··· INFORMATION SHOWN ···

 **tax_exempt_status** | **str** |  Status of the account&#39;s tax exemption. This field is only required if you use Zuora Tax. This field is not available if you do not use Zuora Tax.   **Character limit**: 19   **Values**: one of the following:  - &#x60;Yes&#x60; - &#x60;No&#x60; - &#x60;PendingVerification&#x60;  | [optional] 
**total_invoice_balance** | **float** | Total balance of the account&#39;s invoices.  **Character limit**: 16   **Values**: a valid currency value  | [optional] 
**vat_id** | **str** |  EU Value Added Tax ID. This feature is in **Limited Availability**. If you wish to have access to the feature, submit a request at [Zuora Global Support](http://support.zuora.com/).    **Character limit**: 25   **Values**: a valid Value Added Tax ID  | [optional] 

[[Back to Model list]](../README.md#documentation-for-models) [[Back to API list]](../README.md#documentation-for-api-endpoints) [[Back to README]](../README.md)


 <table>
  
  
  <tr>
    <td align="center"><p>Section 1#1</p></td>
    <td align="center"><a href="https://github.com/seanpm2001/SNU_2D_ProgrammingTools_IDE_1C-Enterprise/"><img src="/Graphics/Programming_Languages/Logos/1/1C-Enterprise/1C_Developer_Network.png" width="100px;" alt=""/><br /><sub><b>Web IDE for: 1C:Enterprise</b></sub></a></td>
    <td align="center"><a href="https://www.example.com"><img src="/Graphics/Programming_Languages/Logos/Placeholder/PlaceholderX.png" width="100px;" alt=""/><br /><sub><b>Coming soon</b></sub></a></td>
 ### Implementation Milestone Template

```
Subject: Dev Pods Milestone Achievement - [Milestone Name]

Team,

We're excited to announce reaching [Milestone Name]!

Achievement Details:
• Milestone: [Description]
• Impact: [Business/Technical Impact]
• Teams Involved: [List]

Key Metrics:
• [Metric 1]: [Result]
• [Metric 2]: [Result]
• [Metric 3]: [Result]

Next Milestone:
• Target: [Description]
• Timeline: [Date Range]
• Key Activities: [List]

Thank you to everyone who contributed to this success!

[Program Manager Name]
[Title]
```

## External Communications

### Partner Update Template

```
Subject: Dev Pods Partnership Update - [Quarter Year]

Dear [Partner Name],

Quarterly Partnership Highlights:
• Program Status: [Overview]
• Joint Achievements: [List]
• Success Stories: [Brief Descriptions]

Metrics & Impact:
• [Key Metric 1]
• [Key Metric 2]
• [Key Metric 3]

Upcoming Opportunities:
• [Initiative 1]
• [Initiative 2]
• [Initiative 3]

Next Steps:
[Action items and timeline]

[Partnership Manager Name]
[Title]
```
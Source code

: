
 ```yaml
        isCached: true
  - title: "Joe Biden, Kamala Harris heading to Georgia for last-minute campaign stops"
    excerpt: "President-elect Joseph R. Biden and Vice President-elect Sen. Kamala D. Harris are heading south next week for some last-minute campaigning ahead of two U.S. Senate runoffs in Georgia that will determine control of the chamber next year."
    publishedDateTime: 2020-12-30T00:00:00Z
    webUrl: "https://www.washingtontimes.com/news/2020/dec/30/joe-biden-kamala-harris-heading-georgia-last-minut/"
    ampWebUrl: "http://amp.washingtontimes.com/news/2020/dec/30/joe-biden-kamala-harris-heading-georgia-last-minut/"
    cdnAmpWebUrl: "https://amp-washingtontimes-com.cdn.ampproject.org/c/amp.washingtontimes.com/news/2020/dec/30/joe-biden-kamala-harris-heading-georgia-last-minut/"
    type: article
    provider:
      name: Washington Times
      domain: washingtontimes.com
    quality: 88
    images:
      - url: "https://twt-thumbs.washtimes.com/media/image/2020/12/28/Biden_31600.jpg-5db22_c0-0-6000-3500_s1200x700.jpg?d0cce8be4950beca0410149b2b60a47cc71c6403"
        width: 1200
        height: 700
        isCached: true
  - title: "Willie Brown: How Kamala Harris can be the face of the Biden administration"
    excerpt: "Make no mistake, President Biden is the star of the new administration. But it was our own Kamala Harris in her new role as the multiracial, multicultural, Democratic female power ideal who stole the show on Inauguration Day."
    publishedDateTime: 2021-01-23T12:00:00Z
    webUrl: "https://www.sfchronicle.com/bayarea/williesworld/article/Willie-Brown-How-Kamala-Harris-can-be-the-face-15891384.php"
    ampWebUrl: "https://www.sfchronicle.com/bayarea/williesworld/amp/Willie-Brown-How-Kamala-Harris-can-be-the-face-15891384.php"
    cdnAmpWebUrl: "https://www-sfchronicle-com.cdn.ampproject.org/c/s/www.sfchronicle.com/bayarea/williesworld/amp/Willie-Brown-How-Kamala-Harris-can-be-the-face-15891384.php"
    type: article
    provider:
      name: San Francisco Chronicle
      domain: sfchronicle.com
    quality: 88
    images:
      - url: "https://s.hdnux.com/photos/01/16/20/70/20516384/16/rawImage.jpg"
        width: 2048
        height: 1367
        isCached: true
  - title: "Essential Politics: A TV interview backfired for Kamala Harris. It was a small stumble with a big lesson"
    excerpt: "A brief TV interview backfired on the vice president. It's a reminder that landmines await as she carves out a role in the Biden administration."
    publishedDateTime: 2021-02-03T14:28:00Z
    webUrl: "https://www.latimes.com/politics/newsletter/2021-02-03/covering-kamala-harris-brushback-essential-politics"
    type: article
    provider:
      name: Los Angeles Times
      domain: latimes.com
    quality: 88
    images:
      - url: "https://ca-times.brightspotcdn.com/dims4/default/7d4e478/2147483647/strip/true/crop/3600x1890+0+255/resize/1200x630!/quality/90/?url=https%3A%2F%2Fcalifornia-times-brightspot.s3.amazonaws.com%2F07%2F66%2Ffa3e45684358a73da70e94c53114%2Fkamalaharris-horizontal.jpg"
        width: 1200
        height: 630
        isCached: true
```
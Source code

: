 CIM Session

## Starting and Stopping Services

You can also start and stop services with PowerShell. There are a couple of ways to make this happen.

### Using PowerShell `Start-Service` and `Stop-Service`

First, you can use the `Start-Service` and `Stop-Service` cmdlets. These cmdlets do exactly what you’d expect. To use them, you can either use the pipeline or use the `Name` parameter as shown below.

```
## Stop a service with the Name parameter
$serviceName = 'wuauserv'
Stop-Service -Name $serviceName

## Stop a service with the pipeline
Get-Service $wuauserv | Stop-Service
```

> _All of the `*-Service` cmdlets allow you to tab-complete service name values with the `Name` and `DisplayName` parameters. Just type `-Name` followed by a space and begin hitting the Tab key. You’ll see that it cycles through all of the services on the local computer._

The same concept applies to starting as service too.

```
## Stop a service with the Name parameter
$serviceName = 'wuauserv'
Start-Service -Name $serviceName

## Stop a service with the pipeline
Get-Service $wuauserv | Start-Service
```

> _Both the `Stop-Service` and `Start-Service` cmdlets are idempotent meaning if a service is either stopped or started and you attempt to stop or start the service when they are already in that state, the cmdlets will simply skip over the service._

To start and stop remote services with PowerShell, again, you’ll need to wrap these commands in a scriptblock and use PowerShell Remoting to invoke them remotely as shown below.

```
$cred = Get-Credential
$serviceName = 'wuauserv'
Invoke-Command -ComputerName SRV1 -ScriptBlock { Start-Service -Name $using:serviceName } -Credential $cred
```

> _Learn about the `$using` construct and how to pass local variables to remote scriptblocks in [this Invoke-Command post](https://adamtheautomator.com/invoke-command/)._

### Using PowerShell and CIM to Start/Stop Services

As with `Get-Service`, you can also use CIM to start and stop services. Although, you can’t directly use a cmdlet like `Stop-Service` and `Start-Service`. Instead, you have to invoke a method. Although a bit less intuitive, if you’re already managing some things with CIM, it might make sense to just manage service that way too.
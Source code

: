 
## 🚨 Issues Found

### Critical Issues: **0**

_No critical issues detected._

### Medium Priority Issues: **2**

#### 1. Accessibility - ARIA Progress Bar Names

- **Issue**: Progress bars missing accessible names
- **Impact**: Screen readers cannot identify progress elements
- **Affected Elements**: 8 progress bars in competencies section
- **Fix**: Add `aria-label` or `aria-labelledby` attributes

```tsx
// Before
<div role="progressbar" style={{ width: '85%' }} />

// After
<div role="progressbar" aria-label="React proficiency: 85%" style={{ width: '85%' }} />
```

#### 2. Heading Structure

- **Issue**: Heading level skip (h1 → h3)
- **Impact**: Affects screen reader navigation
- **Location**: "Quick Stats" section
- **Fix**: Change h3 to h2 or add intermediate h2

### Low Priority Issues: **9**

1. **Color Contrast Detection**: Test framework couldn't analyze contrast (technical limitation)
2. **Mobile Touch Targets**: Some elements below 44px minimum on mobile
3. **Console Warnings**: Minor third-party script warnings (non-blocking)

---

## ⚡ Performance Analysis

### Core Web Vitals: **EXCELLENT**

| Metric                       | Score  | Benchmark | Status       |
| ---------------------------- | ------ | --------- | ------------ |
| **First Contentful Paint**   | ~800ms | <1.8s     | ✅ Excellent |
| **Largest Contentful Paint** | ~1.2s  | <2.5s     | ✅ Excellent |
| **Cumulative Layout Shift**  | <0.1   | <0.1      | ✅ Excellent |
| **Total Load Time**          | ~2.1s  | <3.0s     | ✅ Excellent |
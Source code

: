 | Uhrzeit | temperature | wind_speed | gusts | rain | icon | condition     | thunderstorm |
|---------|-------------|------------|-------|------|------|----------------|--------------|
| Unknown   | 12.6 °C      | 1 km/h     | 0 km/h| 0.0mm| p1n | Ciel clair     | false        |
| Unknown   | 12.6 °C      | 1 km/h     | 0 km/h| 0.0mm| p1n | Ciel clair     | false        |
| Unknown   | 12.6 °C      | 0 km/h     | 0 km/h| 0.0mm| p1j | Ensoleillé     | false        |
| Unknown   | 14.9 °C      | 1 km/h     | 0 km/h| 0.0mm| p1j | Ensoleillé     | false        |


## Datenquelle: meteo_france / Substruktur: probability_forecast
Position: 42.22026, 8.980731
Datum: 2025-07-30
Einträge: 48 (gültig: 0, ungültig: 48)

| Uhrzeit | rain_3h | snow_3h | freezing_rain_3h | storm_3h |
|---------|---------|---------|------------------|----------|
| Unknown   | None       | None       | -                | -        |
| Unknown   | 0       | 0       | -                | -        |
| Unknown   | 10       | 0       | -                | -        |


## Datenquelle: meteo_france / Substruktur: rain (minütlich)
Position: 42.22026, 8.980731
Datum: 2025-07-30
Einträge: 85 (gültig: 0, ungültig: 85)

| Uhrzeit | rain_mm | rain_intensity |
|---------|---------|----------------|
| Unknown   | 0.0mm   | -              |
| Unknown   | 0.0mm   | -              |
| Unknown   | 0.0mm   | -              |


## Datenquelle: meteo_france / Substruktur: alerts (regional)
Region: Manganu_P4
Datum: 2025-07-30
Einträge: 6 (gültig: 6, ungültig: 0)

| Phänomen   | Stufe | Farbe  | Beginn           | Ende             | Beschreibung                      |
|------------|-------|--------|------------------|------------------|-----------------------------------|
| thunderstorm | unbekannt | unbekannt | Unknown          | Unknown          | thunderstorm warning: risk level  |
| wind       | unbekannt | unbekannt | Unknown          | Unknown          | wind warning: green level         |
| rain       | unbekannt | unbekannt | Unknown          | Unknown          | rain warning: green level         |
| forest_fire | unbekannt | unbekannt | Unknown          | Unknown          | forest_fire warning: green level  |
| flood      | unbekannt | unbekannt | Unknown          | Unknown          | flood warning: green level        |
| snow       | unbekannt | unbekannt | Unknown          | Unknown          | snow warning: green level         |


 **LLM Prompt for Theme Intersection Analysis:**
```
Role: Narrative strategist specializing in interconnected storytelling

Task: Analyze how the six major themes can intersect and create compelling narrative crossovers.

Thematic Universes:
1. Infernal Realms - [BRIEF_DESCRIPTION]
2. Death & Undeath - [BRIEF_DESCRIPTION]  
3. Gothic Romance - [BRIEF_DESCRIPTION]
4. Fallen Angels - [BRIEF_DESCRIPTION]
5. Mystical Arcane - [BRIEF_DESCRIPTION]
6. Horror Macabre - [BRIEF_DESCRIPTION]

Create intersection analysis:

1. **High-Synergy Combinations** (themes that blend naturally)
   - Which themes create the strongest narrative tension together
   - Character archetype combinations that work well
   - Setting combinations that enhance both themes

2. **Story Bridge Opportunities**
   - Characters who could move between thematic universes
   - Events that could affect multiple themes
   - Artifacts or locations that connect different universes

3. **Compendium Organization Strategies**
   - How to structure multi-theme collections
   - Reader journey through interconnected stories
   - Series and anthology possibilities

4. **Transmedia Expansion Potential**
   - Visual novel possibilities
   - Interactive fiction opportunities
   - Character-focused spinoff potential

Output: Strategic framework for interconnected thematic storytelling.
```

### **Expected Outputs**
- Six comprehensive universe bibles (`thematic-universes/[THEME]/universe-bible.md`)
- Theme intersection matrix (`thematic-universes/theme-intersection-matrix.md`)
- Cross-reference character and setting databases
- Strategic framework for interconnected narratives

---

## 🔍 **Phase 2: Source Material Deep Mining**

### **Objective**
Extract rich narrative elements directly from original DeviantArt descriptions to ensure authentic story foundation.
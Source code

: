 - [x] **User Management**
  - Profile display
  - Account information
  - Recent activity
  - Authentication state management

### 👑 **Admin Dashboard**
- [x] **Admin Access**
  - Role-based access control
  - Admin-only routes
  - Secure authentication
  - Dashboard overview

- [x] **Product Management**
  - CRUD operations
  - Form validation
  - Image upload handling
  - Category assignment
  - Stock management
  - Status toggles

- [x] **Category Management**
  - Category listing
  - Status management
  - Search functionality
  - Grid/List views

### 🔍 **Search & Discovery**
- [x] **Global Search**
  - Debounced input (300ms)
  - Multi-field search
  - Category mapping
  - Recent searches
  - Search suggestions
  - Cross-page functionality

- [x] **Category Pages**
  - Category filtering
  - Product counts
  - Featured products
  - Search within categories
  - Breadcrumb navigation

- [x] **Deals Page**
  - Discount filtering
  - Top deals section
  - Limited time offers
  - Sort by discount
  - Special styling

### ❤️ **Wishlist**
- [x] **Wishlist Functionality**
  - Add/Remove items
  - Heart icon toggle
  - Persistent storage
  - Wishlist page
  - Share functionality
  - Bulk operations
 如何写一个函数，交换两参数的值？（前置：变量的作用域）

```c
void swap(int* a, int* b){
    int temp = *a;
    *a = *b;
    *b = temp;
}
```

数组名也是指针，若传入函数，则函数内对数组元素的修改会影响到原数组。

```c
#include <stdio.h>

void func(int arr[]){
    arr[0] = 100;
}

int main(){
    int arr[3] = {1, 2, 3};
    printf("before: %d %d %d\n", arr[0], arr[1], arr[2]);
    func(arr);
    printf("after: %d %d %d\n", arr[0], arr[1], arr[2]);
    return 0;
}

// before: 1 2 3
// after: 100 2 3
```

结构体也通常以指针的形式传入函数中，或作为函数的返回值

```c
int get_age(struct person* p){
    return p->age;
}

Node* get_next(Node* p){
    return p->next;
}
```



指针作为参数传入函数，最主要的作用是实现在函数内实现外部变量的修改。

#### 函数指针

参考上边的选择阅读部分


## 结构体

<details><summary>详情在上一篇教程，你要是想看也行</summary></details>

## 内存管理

···

Lines that include the word "Pods" are to be extracted from the data above.

Subject: Dev Pods Milestone Achievement - [Milestone Name]
Subject: Dev Pods Partnership Update - [Quarter Year]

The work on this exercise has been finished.